Blessed Are the Persecuted

September 22nd, 2014

Blessed are those who are persecuted because of righteousness, for theirs is the kingdom of heaven.

Matthew 5:10

This beatitude is given both as a consolation for persecution and as a direction for our priorities in life. We read in 1 Timothy 5:12, “Indeed, all who desire to live a godly life in Christ Jesus will be persecuted,” so every Christian will experience some persecution. As a consolation it reminds us that God watches over our lives here on earth and when we face persecution - whether it be mild rejection or harsh and brutal persecution - due to our faith in Christ, that God will reward us.

As a consolation, the reward that is promised is simply heaven itself - and the reward unembellished here with statements of crowns or future ruling statuses that we are told about in other New Testament passages. The reward is simply heavenly citizenship, and the meaning is that this reward is sufficient for us. It is enough if all we receive is the promise of citizenship in God’s kingdom. This means that this future kingdom has no low-life, no underprivileged, no second class citizens. Christ said, “Truly, I say to you, among those born of women there has arisen no one greater than John the Baptist. Yet the one who is least in the kingdom of heaven is greater than he” (Matthew 11:11).

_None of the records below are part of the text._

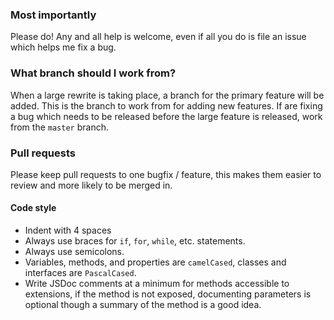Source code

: ### Most importantly

Please do! Any and all help is welcome, even if all you do is file an issue which helps me fix a bug.

### What branch should I work from?

When a large rewrite is taking place, a branch for the primary feature will be added. This is the branch to work from for adding new features. If are fixing a bug which needs to be released before the large feature is released, work from the `master` branch.

### Pull requests

Please keep pull requests to one bugfix / feature, this makes them easier to review and more likely to be merged in.

#### Code style

- Indent with 4 spaces
- Always use braces for `if`, `for`, `while`, etc. statements.
- Always use semicolons.
- Variables, methods, and properties are `camelCased`, classes and interfaces are `PascalCased`.
- Write JSDoc comments at a minimum for methods accessible to extensions, if the method is not exposed, documenting parameters is optional though a summary of the method is a good idea.
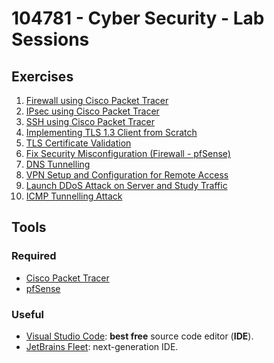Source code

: # 104781 - Cyber Security - Lab Sessions

## Exercises

01. [Firewall using Cisco Packet Tracer](01-firewall-packet_tracer/README.md)
02. [IPsec using Cisco Packet Tracer](02-ipsec-packet_tracer/README.md)
03. [SSH using Cisco Packet Tracer](03-ssh-packet_tracer/README.md)
04. [Implementing TLS 1.3 Client from Scratch](04-tls-scratch/README.md)
05. [TLS Certificate Validation](05-tls_cert_val/README.md)
06. [Fix Security Misconfiguration (Firewall - pfSense)](06-fix_sec_misconfig/README.md)
07. [DNS Tunnelling](07-dns-tunnel/README.md)
08. [VPN Setup and Configuration for Remote Access](09-vpn-setup-config-remote/README.md)
09. [Launch DDoS Attack on Server and Study Traffic](09-ddos-study/README.md)
10. [ICMP Tunnelling Attack](10-icmp-tunnel-attack/README.md)

## Tools

### Required

- [Cisco Packet Tracer](https://www.netacad.com/courses/packet-tracer)
- [pfSense](https://www.pfsense.org)

### Useful

- [Visual Studio Code](https://code.visualstudio.com): **best free** source code editor (**IDE**).
- [JetBrains Fleet](https://www.jetbrains.com/fleet): next-generation IDE.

The rewards that are mentioned in Scripture are not the type that would set us apart as superior to others or others inferior to us. Dedication shall be rewarded, but saints shall live in a beautiful peaceful equality in terms of dignity, importance, and significance. There will be no boasting in ourselves in heaven (Eph. 2:8), only boasting in Christ and what he has achieved in our lives (Gal. 6:14). No one shall endure suffering and rejection here on earth and enter into heaven disappointed. The kingdom we inherit is the unshakable kingdom of God (Heb. 12:28).

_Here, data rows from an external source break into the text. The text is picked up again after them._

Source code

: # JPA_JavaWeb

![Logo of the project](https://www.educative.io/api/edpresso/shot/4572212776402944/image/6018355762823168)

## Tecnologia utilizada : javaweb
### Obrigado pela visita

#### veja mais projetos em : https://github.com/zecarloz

As a directive for living, it tells us that we are to follow Christ where He leads us and not worry about the earthly rewards. I have many friends in ministry and some have received very good financial rewards for their ministry - and they have earned these rewards, for the laborer is worthy of his hire (1 Tim. 5:18). I have other friends who have served faithfully who have not received as much financial reward, but have just enough their entire lives. It would be wrong to look at either of these and say that one was successful and the other a failure, or that one did right and the other did wrong, or that one was wise and the other foolish. Though it is possible that one may have made better financial decisions that the other, the goal of service to Christ cannot be measured by earthly rewards - whether they are money, popularity, or comfort. Neither are we to strive for these things in our dedication to Christ. We are to simply follow Him and trust Him to provide for us.

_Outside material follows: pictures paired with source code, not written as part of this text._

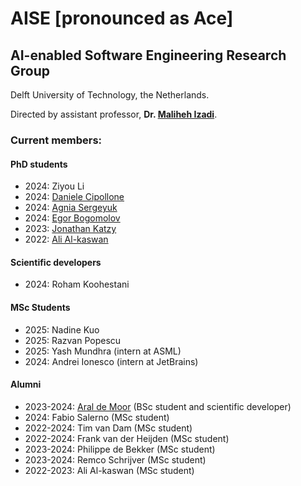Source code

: # AISE [pronounced as Ace]
## AI-enabled Software Engineering Research Group
Delft University of Technology, the Netherlands.

Directed by assistant professor, **Dr. [Maliheh Izadi][malii]**.

### Current members:
#### PhD students
- 2024: Ziyou Li
- 2024: [Daniele Cipollone][danielec]
- 2024: [Agnia Sergeyuk][agnias]
- 2024: [Egor Bogomolov][egorb]
- 2023: [Jonathan Katzy][jonathank]
- 2022: [Ali Al-kaswan][alia]

#### Scientific developers
- 2024: Roham Koohestani


#### MSc Students
- 2025: Nadine Kuo
- 2025: Razvan Popescu
- 2025: Yash Mundhra (intern at ASML)
- 2024: Andrei Ionesco (intern at JetBrains)

#### Alumni
- 2023-2024: [Aral de Moor][arald] (BSc student and scientific developer)
- 2024: Fabio Salerno (MSc student)
- 2022-2024: Tim van Dam (MSc student)
- 2022-2024: Frank van der Heijden (MSc student)
- 2023-2024: Philippe de Bekker (MSc student)
- 2023-2024: Remco Schrijver (MSc student)
- 2022-2023: Ali Al-kaswan (MSc student)


[malii]: https://malihehizadi.github.io/PersonalWebsite/
[alia]: https://aalkaswan.github.io/
[jonathank]: https://jkatzy.nl/
[egorb]: https://scholar.google.com/citations?user=rxacRcwAAAAJ&hl=en
[agnias]: https://scholar.google.com/citations?user=EHnCIIwAAAAJ&hl=en
[arald]: https://aral.cc/
[danielec]: https://www.linkedin.com/in/dancip00/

This changes for those outside of ministry only slightly. Certainly anyone going into business does so to make a profit, but every Christian has a higher calling than money and profit. Every follower of Christ must set his affections on the things of heaven and not the things of this earth. Our hopes and our directions in life transcend this world and are invested in God’s kingdom. His life becomes ours. His eternal peace, joy, and love dwell within us and this is worth all the gold in the world. God pays in spiritual dividends that give purpose and meaning, as well as immeasurable inner joy and spiritual wealth to our souls.

The goal of the Christian life must always be first and foremost faithfulness to the name and calling of Christ. Our success is only measurable in those terms, not in financial ones. Of course, there is one exception to that statement - how much of our financial resources we give for the cause of Christ. The world sees how much we keep for ourselves, but heaven notices how much we give for Christ.